Violet Trefusis ou l’audace de l’amour à tout prix

Violet, de retour à Londres en 1912, est au désespoir et rongée par la jalousie. Violet découvre une Vita embellie qui la fascine. Vita a été heureuse de revoir Violet à son retour d’ « exil », mais elle est dans son histoire avec Rosamund et la passion de Violet l’amuse. Ainsi, Violet tente en vain de la rendre jalouse en flirtant avec plusieurs hommes, mais rien n’y fait. Vita se marie avec Harold en octobre 1913. En fait, Vita n’a accepté ce mariage que sous la pression maternelle : après la célébration, Mme Sackville-West délivre une rente annuelle de 2 500 £ à sa fille. Toutefois, Violet refuse d’assister au mariage. Et les époux Nicolson partent dans un long voyage de noces en Italie qui les éloignent de leurs liaisons réciproques.

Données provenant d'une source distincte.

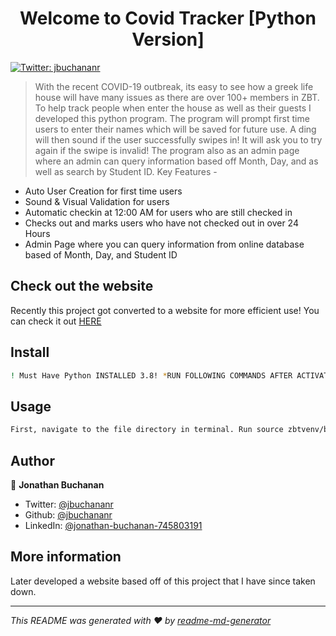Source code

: <h1 align="center">Welcome to Covid Tracker [Python Version] </h1>
<p>
  <a href="https://twitter.com/jbuchananr" target="_blank">
    <img alt="Twitter: jbuchananr" src="https://img.shields.io/twitter/follow/jbuchananr.svg?style=social" />
  </a>
</p>

> With the recent COVID-19 outbreak, its easy to see how a greek life house will have many issues as there are over 100+ members in ZBT. To help track people when enter the house as well as their guests I developed this python program. The program will prompt first time users to enter their names which will be saved for future use. A ding will then sound if the user successfully swipes in! It will ask you to try again if the swipe is invalid! The program also as an admin page where an admin can query information based off Month, Day, and as well as search by Student ID. 
Key Features -
* Auto User Creation for first time users
* Sound & Visual Validation for users
* Automatic checkin at 12:00 AM for users who are still checked in
* Checks out and marks users who have not checked out in over 24 Hours
* Admin Page where you can query information from online database based of Month, Day, and Student ID
## Check out the website
<p> Recently this project got converted to a website for more efficient use! You can check it out <a href="https://zebe-track.herokuapp.com/"> HERE </a>

## Install

```sh
! Must Have Python INSTALLED 3.8! *RUN FOLLOWING COMMANDS AFTER ACTIVATING VENV* pip install re, pip install os, pip install datetime, pip install pyrebase, pip install tkinter, pip install functools, pip install simpleaudio, pip install time, You will also need a fire base config and set emails for admin and super user. Please contact me for Information on these. 
```

## Usage

```sh
First, navigate to the file directory in terminal. Run source zbtvenv/bin/activate. Also, if first time use run the install commands. Then, run python swipe.py, the application will the launch and you are all set! Don't forget to set the emails and config.
```

## Author

👤 **Jonathan Buchanan**

* Twitter: [@jbuchananr](https://twitter.com/jbuchananr)
* Github: [@jbuchananr](https://github.com/jbuchananr)
* LinkedIn: [@jonathan-buchanan-745803191 ](https://linkedin.com/in/jonathan-buchanan-745803191 )

## More information
  
Later developed a website based off of this project that I have since taken down. 

***
_This README was generated with ❤️ by [readme-md-generator](https://github.com/kefranabg/readme-md-generator)_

Ils ne reviennent qu’en juin 1914 avec un premier fils dont Violet demande sarcastiquement à devenir la marraine. Malgré cette attache, symbolique, les deux femmes se voient peu. La présence d’Harold dans les parages de Vita décourage Violet. Vita fait une fausse-couche en 1915, mais elle est à nouveau rapidement enceinte en 1916. Le deuxième fils naît en janvier 1917. Tout ceci éloigne Violet que la félicité domestique de Vita ennuie et trouble.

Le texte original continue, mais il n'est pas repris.